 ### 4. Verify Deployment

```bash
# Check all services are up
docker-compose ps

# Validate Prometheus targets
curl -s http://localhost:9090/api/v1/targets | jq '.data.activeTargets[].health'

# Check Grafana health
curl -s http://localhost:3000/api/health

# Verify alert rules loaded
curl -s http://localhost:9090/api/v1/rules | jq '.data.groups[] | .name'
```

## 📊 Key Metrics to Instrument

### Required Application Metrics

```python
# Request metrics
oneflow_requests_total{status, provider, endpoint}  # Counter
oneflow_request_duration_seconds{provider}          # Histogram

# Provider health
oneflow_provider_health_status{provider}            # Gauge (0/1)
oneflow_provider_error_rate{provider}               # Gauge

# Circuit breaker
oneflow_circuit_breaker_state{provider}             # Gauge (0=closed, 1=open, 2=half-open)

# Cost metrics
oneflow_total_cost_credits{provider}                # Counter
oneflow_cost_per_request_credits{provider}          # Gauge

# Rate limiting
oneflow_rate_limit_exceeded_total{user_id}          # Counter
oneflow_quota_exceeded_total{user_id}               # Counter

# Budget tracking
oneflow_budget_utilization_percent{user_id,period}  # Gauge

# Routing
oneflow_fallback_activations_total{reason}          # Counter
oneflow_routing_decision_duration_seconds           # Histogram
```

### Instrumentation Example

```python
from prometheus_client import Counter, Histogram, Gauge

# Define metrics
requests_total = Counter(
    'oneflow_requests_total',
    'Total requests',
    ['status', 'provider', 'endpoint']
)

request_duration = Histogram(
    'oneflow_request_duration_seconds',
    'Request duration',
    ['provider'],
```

◇ ◇ ◇ ◇ ◇ ◇ ◇

### [EXERCISE DETAILS]
From the first line of the listing above through the line that contains "## 📊 Key Metrics to Instrument", retype every line exactly, and write nothing else.

### [ANSWER BELOW]
 ### 4. Verify Deployment

```bash
# Check all services are up
docker-compose ps

# Validate Prometheus targets
curl -s http://localhost:9090/api/v1/targets | jq '.data.activeTargets[].health'

# Check Grafana health
curl -s http://localhost:3000/api/health

# Verify alert rules loaded
curl -s http://localhost:9090/api/v1/rules | jq '.data.groups[] | .name'
```

## 📊 Key Metrics to Instrument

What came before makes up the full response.